EXERCISE
In how many lines of the listing below does the word "objective" occur? Say only the number.

○ ○ ○ ○

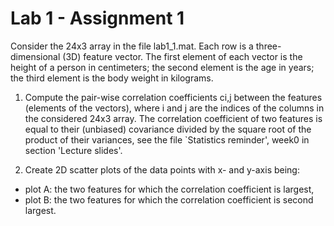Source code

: # Lab 1 - Assignment 1

Consider the 24x3 array in the file lab1_1.mat. Each row is a three-dimensional (3D) feature vector. The first element of each vector is the height of a person in centimeters; the second element is the age in years; the third element is the body weight in kilograms.

1. Compute the pair-wise correlation coefficients ci,j between the features (elements of the vectors), where i and j are the indices of the columns in the considered 24x3 array. The correlation coefficient of two features is equal to their (unbiased) covariance divided by the square root of the product of their variances, see the file `Statistics reminder', week0 in section 'Lecture slides'.

2. Create 2D scatter plots of the data points with x- and y-axis being:
 - plot A: the two features for which the correlation coefficient is largest,
 - plot B: the two features for which the correlation coefficient is second largest.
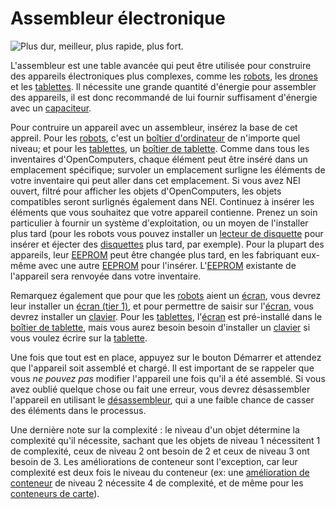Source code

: # Assembleur électronique

![Plus dur, meilleur, plus rapide, plus fort.](oredict:oc:assembler)

L'assembleur est une table avancée qui peut être utilisée pour construire des appareils électroniques plus complexes, comme les [robots](robot.md), les [drones](../item/drone.md) et les [tablettes](../item/tablet.md). Il nécessite une grande quantité d'énergie pour assembler des appareils, il est donc recommandé de lui fournir suffisament d'énergie avec un [capaciteur](capacitor.md).

Pour contruire un appareil avec un assembleur, insérez la base de cet appreil. Pour les [robots](robot.md), c'est un [boîtier d'ordinateur](case1.md) de n'importe quel niveau; et pour les [tablettes](../item/tablet.md), un [boîtier de tablette](../item/tabletCase1.md). Comme dans tous les inventaires d'OpenComputers, chaque élément peut être inséré dans un emplacement spécifique; survoler un emplacement surligne les éléments de votre inventaire qui peut aller dans cet emplacement. Si vous avez NEI ouvert, filtré pour afficher les objets d'OpenComputers, les objets compatibles seront surlignés également dans NEI. Continuez à insérer les éléments que vous souhaitez que votre appareil contienne. Prenez un soin particulier à fournir un système d'exploitation, ou un moyen de l'installer plus tard (pour les robots vous pouvez installer un [lecteur de disquette](diskDrive.md) pour insérer et éjecter des [disquettes](../item/floppy.md) plus tard, par exemple). Pour la plupart des appareils, leur [EEPROM](../item/eeprom.md) peut être changée plus tard, en les fabriquant eux-même avec une autre [EEPROM](../item/eeprom.md) pour l'insérer. L'[EEPROM](../item/eeprom.md) existante de l'appareil sera renvoyée dans votre inventaire.

Remarquez également que pour que les [robots](robot.md) aient un [écran](screen1.md), vous devrez leur installer un [écran (tier 1)](screen1.md), et pour permettre de saisir sur l'[écran](screen1.md), vous devrez installer un [clavier](keyboard.md). Pour les [tablettes](../item/tablet.md), l'[écran](screen1.md) est pré-installé dans le [boîtier de tablette](../item/tabletCase1.md), mais vous aurez besoin besoin d'installer un [clavier](keyboard.md) si vous voulez écrire sur la [tablette](../item/tablet.md).

Une fois que tout est en place, appuyez sur le bouton Démarrer et attendez que l'appareil soit assemblé et chargé. Il est important de se rappeler que vous *ne pouvez pas* modifier l'appareil une fois qu'il a été assemblé. Si vous avez oublié quelque chose ou fait une erreur, vous devrez désassembler l'appareil en utilisant le [désassembleur](disassembler.md), qui a une faible chance de casser des éléments dans le processus.

Une dernière note sur la complexité : le niveau d'un objet détermine la complexité qu'il nécessite, sachant que les objets de niveau 1 nécessitent 1 de complexité, ceux de niveau 2 ont besoin de 2 et ceux de niveau 3 ont besoin de 3. Les améliorations de conteneur sont l'exception, car leur complexité est deux fois le niveau du conteneur (ex: une [amélioration de conteneur](../item/upgradeContainer1.md) de niveau 2 nécessite 4 de complexité, et de même pour les [conteneurs de carte](../item/cardContainer1.md)).
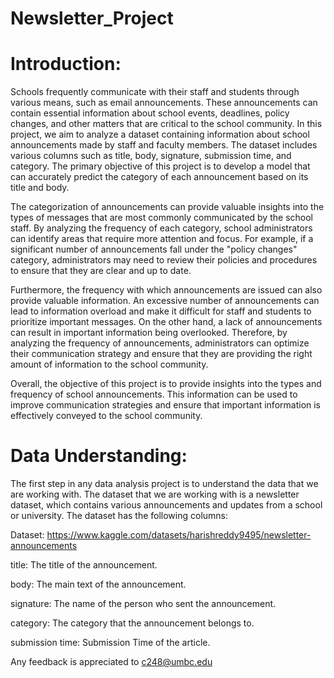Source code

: # Newsletter_Project

# Introduction:

Schools frequently communicate with their staff and students through various means, such as email announcements. These announcements can contain essential information about school events, deadlines, policy changes, and other matters that are critical to the school community.
In this project, we aim to analyze a dataset containing information about school announcements made by staff and faculty members. The dataset includes various columns such as title, body, signature, submission time, and category. The primary objective of this project is to develop a model that can accurately predict the category of each announcement based on its title and body.

The categorization of announcements can provide valuable insights into the types of messages that are most commonly communicated by the school staff. By analyzing the frequency of each category, school administrators can identify areas that require more attention and focus. For example, if a significant number of announcements fall under the "policy changes" category, administrators may need to review their policies and procedures to ensure that they are clear and up to date.

Furthermore, the frequency with which announcements are issued can also provide valuable information. An excessive number of announcements can lead to information overload and make it difficult for staff and students to prioritize important messages. On the other hand, a lack of announcements can result in important information being overlooked. Therefore, by analyzing the frequency of announcements, administrators can optimize their communication strategy and ensure that they are providing the right amount of information to the school community.

Overall, the objective of this project is to provide insights into the types and frequency of school announcements. This information can be used to improve communication strategies and ensure that important information is effectively conveyed to the school community.

# Data Understanding:

The first step in any data analysis project is to understand the data that we are working with. The dataset that we are working with is a newsletter dataset, which contains various announcements and updates from a school or university. The dataset has the following columns:

Dataset: https://www.kaggle.com/datasets/harishreddy9495/newsletter-announcements

title: The title of the announcement.

body: The main text of the announcement.

signature: The name of the person who sent the announcement.

category: The category that the announcement belongs to.

submission time: Submission Time of the article.



Any feedback is appreciated to c248@umbc.edu
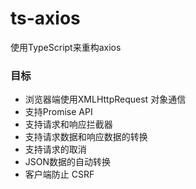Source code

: # ts-axios
使用TypeScript来重构axios


### 目标
- 浏览器端使用XMLHttpRequest 对象通信
- 支持Promise API
- 支持请求和响应拦截器
- 支持请求数据和响应数据的转换
- 支持请求的取消
- JSON数据的自动转换
- 客户端防止 CSRF
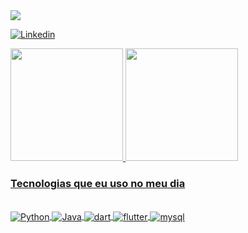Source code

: <picture>
  <source media="(prefers-color-scheme: dark)" srcset="https://readme-typing-svg.demolab.com/?font=Kanit&size=23&duration=2500&pause=1000&lines=Olá+eu+sou+o+Matheus+Araújo.;Seja+bem+vindo+ao+meu+perfil!&color=FFFFFF" />
  <img src="https://readme-typing-svg.demolab.com/?font=Kanit&size=23&duration=2500&pause=1000&lines=Olá+eu+sou+o+Matheus+Araújo.;Seja+bem+vindo+ao+meu+perfil!&color=000000" />
</picture>

[![Linkedin](https://img.shields.io/badge/LinkedIn-0077B5?style=for-the-badge&logo=linkedin&logoColor=white)](https://www.linkedin.com/in/matheus-araújo-b9418b1b8/)

<div>
  <a href="https://github.com/matheusaraujoc">
  <img height="180em" src="https://github-readme-stats.vercel.app/api?username=matheusaraujoc&show_icons=true&theme=github_dark&locale=pt-br"/>
  <img height="180em" src="https://github-readme-stats.vercel.app/api/top-langs/?username=matheusaraujoc&layout=compact&theme=github_dark&locale=pt-br"/>
</div>

### Tecnologias que eu uso no meu dia

<div style="display: inline_block"><br/>
    <img align="center" alt="Python" src="https://img.shields.io/badge/Python-3776AB?style=for-the-badge&logo=python&logoColor=white" />
    <img align="center" alt="Java" src="https://img.shields.io/badge/Java-ED8B00?style=for-the-badge&logo=openjdk&logoColor=white" />
    <img align="center" alt="dart" src="https://img.shields.io/badge/Dart-0175C2?style=for-the-badge&logo=dart&logoColor=white" />
    <img align="center" alt="flutter" src="https://img.shields.io/badge/Flutter-02569B?style=for-the-badge&logo=flutter&logoColor=white" />
    <img align="center" alt="mysql" src="https://img.shields.io/badge/MySQL-00000F?style=for-the-badge&logo=mysql&logoColor=white" />
</div>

○ ○ ○ ○

SOLUTION
2